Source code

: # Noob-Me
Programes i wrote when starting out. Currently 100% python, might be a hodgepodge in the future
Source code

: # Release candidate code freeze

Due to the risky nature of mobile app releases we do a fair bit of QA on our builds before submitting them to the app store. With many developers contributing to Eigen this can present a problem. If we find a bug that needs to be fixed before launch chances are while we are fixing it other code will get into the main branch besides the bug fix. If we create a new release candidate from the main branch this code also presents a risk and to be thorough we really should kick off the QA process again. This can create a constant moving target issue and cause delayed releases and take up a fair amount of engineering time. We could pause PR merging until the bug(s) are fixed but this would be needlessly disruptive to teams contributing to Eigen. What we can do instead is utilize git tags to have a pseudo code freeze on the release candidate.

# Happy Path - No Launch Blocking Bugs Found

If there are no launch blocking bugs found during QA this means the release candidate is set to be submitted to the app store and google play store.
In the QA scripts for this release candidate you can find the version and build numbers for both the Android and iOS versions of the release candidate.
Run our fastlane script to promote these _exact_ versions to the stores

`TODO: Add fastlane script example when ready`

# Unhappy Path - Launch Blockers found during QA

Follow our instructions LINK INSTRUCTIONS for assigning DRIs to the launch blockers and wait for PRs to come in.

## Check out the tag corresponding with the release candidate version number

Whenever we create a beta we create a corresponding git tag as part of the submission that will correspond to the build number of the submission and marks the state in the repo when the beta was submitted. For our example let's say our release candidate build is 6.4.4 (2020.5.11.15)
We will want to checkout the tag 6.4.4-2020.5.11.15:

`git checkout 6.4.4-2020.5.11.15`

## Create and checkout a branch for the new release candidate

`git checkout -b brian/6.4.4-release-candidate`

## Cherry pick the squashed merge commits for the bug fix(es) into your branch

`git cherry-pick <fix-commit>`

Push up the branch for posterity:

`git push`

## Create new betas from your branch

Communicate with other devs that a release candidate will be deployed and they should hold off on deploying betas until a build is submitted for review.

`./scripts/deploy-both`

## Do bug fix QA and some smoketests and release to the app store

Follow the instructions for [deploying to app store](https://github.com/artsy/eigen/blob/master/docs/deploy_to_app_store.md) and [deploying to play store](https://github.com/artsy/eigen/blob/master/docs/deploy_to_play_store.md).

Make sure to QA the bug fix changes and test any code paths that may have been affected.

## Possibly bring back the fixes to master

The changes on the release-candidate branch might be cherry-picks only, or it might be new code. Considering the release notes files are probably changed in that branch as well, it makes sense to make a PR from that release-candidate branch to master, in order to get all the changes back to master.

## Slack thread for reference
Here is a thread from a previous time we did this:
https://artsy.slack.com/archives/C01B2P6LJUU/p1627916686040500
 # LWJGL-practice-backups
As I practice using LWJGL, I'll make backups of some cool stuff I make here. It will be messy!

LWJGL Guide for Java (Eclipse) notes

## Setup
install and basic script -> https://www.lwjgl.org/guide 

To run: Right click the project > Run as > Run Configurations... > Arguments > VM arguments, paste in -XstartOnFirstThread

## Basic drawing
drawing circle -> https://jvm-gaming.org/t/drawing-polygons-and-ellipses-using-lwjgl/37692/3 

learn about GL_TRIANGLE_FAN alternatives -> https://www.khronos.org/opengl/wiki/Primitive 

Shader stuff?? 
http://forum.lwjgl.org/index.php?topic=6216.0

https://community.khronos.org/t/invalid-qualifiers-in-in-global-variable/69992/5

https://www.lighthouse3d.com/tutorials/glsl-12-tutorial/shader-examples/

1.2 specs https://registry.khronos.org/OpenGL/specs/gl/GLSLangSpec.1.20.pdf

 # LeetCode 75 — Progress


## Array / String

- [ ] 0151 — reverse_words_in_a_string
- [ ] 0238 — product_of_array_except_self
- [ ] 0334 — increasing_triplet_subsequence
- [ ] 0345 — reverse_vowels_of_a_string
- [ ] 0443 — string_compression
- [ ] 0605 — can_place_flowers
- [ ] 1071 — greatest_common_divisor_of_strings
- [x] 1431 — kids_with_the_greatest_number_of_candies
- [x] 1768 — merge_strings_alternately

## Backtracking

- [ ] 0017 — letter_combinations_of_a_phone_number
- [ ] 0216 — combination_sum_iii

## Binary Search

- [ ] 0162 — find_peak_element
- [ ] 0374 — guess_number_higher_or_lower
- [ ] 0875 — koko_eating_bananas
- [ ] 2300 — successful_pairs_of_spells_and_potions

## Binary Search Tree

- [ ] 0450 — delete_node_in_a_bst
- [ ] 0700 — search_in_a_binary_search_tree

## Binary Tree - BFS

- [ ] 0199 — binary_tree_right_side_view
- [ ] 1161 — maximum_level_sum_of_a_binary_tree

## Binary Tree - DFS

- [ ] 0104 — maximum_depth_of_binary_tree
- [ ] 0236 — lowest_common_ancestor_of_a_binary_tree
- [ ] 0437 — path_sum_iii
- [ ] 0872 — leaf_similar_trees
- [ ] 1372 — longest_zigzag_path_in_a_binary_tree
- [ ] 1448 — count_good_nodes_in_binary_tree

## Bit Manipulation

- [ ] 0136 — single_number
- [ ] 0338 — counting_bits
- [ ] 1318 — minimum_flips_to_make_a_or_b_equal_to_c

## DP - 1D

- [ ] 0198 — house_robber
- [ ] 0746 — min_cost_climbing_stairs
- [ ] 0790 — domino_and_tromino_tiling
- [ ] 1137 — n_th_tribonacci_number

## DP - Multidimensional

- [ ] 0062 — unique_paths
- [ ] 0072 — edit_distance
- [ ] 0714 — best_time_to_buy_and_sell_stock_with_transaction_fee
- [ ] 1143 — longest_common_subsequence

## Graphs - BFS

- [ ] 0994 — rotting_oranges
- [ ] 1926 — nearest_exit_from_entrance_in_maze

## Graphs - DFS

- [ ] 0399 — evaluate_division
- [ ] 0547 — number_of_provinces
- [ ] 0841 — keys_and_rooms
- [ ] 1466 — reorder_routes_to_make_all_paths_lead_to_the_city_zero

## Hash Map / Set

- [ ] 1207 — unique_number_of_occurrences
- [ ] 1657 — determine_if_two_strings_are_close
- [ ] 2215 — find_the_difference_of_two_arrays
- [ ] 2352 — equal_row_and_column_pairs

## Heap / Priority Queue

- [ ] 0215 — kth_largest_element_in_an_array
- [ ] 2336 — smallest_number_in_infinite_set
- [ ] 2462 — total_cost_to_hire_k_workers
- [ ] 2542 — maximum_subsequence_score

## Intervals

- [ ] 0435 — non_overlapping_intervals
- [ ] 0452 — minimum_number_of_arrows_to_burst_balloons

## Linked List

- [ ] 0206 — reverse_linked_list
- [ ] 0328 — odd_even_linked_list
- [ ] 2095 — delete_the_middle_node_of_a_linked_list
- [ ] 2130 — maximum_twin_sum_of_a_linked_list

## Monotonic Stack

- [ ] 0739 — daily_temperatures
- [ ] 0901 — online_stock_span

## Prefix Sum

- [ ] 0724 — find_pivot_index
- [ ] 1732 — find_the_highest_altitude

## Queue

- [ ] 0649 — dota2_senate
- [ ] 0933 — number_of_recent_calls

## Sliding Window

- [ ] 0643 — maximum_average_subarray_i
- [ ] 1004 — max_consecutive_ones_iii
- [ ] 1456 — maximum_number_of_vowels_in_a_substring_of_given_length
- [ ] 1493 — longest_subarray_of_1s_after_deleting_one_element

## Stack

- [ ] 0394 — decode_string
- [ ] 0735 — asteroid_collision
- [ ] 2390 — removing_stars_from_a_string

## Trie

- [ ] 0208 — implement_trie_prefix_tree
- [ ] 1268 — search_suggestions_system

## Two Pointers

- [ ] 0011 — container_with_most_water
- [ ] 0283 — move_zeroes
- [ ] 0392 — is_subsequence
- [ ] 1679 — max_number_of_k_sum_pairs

------------------------------------------------

_Work instruction_
Reproduce every line in the records above that contains the word "freeze".

_Answer below_
: # Release candidate code freeze
Due to the risky nature of mobile app releases we do a fair bit of QA on our builds before submitting them to the app store. With many developers contributing to Eigen this can present a problem. If we find a bug that needs to be fixed before launch chances are while we are fixing it other code will get into the main branch besides the bug fix. If we create a new release candidate from the main branch this code also presents a risk and to be thorough we really should kick off the QA process again. This can create a constant moving target issue and cause delayed releases and take up a fair amount of engineering time. We could pause PR merging until the bug(s) are fixed but this would be needlessly disruptive to teams contributing to Eigen. What we can do instead is utilize git tags to have a pseudo code freeze on the release candidate.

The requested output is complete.